Persistent, file-based project brain that pi reads on entry and writes to autonomously — no slash commands required for routine writes. Solves the everyday pi pain that the epic workflow doesn't touch:

  • Decisions made on Tuesday evaporating by Wednesday.
  • Out-of-scope items getting forgotten the moment the session ends.
  • Pi re-asking the same question across sessions.
  • Pi shipping TODO: implement later stubs.
  • Pi drifting from "fix the auth bug" into a user-model refactor nobody asked for.
  • (v0.14) Re-stating the same personal/team rules in every repo's conventions.md.

Nine artifacts in .pi/project/ (six core + three Phase 2 from v0.14):

File Purpose Since
index.md Always-loaded router with progressive-disclosure "Read for X" table (≤150 lines) v0.13 (rewritten v0.14)
charter.md Goal, non-goals, quality bar, owner persona v0.13
conventions.md Always/never rules — includes hard anti-stub rule v0.13
decisions.md ADR-lite log of choices and alternatives v0.13
backlog.md Deferred work, each entry tagged with revisit-trigger v0.13
sessions.md Per-session log: goal, status, summary, linked DEC/BL ids v0.13
gotchas.md Standalone gotcha log (was a section in decisions.md). G-NNN ids. v0.14
questions.md Tracked open questions until resolution. Q-NNN ids; resolution writes DEC-NNN with resolves: Q-NNN. v0.14
modules/<name>.md Optional per-module card (purpose, public surface, dependencies, gotchas). User-authored from _template.md. v0.14

Plus one optional cross-repo overlay at ~/.pi/global-memory/ (v0.14):

~/.pi/global-memory/      # opt-in; one per user account, not per repo
├── index.md             # routing for the overlay
├── charter.md           # personal/team identity (optional)
├── conventions.md       # cross-repo always/never rules (GC-NNN)
└── decisions.md         # cross-repo defaults (GD-NNN), e.g. "ruff+uv for all Python"

Loaded after per-repo .pi/project/ on session entry. Per-repo always wins on conflict. Trigger phrases for global writes are explicit ("globally always X" / "across all my repos" / "in every project of mine"); bare "always do X" still fires the per-repo trigger. See DEC-006.

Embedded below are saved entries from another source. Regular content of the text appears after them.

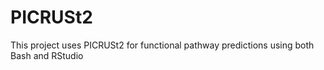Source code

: # PICRUSt2
This project uses PICRUSt2 for functional pathway predictions using both Bash and RStudio
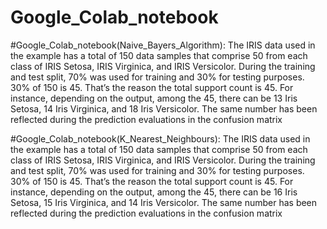 # Google_Colab_notebook
#Google_Colab_notebook(Naive_Bayers_Algorithm):
The IRIS data used in the example has a total of 150 data samples that comprise 50 from
each class of IRIS Setosa, IRIS Virginica, and IRIS Versicolor.
During the training and test split, 70% was used for training and 30% for testing purposes.
30% of 150 is 45. That’s the reason the total support count is 45.
For instance, depending on the output, among the 45, there can be 13 Iris Setosa, 14 Iris
Virginica, and 18 Iris Versicolor. The same number has been reflected during the
prediction evaluations in the confusion matrix

#Google_Colab_notebook(K_Nearest_Neighbours):
The IRIS data used in the example has a total of 150 data samples that comprise 50 from
each class of IRIS Setosa, IRIS Virginica, and IRIS Versicolor.
During the training and test split, 70% was used for training and 30% for testing purposes.
30% of 150 is 45. That’s the reason the total support count is 45.
For instance, depending on the output, among the 45, there can be 16 Iris Setosa, 15 Iris
Virginica, and 14 Iris Versicolor. The same number has been reflected during the
prediction evaluations in the confusion matrix
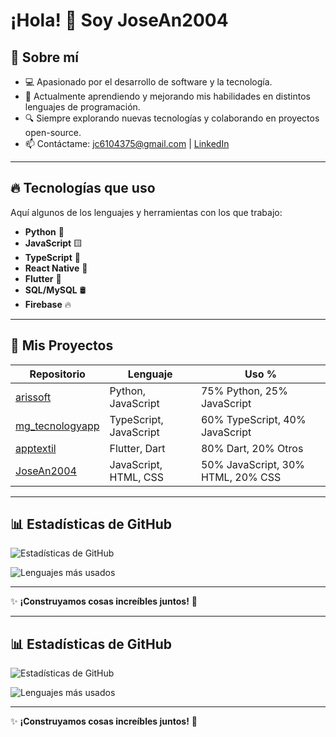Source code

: # ¡Hola! 👋 Soy JoseAn2004  

## 🚀 Sobre mí  
- 💻 Apasionado por el desarrollo de software y la tecnología.  
- 🌱 Actualmente aprendiendo y mejorando mis habilidades en distintos lenguajes de programación.  
- 🔍 Siempre explorando nuevas tecnologías y colaborando en proyectos open-source.  
- 📫 Contáctame: jc6104375@gmail.com | [LinkedIn](https://www.linkedin.com/in/jose-andres-c-a9147b241)  

---

## 🔥 Tecnologías que uso  
Aquí algunos de los lenguajes y herramientas con los que trabajo:  

- **Python** 🐍  
- **JavaScript** 🟨  
- **TypeScript** 🔵  
- **React Native** 📱  
- **Flutter** 💙  
- **SQL/MySQL** 🛢  
- **Firebase** 🔥  

---

## 📂 Mis Proyectos  

| Repositorio | Lenguaje | Uso % |
|------------|---------|-------|
| [arissoft](https://github.com/JoseAn2004/arissoft) | Python, JavaScript | 75% Python, 25% JavaScript |
| [mg_tecnologyapp](https://github.com/JoseAn2004/mg_tecnologyapp) | TypeScript, JavaScript | 60% TypeScript, 40% JavaScript |
| [apptextil](https://github.com/JoseAn2004/apptextil) | Flutter, Dart | 80% Dart, 20% Otros |
| [JoseAn2004](https://github.com/JoseAn2004/JoseAn2004) | JavaScript, HTML, CSS | 50% JavaScript, 30% HTML, 20% CSS |

---

## 📊 Estadísticas de GitHub  
![Estadísticas de GitHub](https://github-readme-stats.vercel.app/api?username=JoseAn2004&show_icons=true&theme=radical)  

![Lenguajes más usados](https://github-readme-stats.vercel.app/api/top-langs/?username=JoseAn2004&layout=compact&theme=radical)  

---

✨ **¡Construyamos cosas increíbles juntos!** 🚀  


---

## 📊 Estadísticas de GitHub  
![Estadísticas de GitHub](https://github-readme-stats.vercel.app/api?username=JoseAn2004&show_icons=true&theme=radical)  

![Lenguajes más usados](https://github-readme-stats.vercel.app/api/top-langs/?username=JoseAn2004&layout=compact&theme=radical)  

---

✨ **¡Construyamos cosas increíbles juntos!** 🚀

Five mechanics make it work:

  1. Stated session goal. Pi asks for the goal on the first non-trivial turn (proposing one if it can infer). The goal becomes a guardrail — off-goal turns prompt "park or pivot?". Pi proactively proposes closing the session on goal achievement.
  2. Trigger-driven writes. Pi watches for "defer", "decided", "always do X", "out of scope", "open question" and writes the entry the moment the phrase fires — not at session end. Survives crashed sessions (the ASSUME INTERRUPTION operating principle from v0.13.2).
  3. End-of-task sweep. Before any "done" report, pi re-scans for missed triggers and diffs code-changed vs brain-recorded.
  4. Append-only with supersedes. Nothing is edited or deleted. Reversals are new entries pointing to what they replace. Capacity caps trigger user-confirmed archive rollovers, never silent deletes — stable ids never recycle across archives (v0.14).
  5. Steward + specialists. The main session stays small and on-goal. Substantive work is delegated to custom epicflow-* sub-agent personas with bounded budgets and strict output contracts.

Six custom sub-agent personas (replace the generic pi-subagents ones, which drift and time out):

  • epicflow-scout — read-only repo recon, ≤30 reads
  • epicflow-researcher — web research, ≤4 queries, citations required (with curl fallback when pi-web-access isn't installed)
  • epicflow-worker — bounded impl (≤5 files), anti-stub self-check
  • epicflow-reviewer — 7-check diff review, anti-stub grep
  • epicflow-oracle — top-3-risks architectural critique
  • epicflow-stewardbrain-only maintenance with strict write-allowlist (.pi/project/ and ~/.pi/global-memory/ only). Refuses any code / test / git / config edit. Delegation target for unattended /project-review sweeps across multiple repos. (v0.14)

Five slash commands (mostly optional):

/project-init           # one-shot scaffold of .pi/project/ for this repo
/project-init-global    # one-shot scaffold of ~/.pi/global-memory/ (v0.14, run once per user)
/project-onboard        # optional warm-up summary at session start
/project-review         # periodic audit + ripe-backlog surfacing; A-0..A-8 checks
/session-end            # manual force-close (pi normally proposes this)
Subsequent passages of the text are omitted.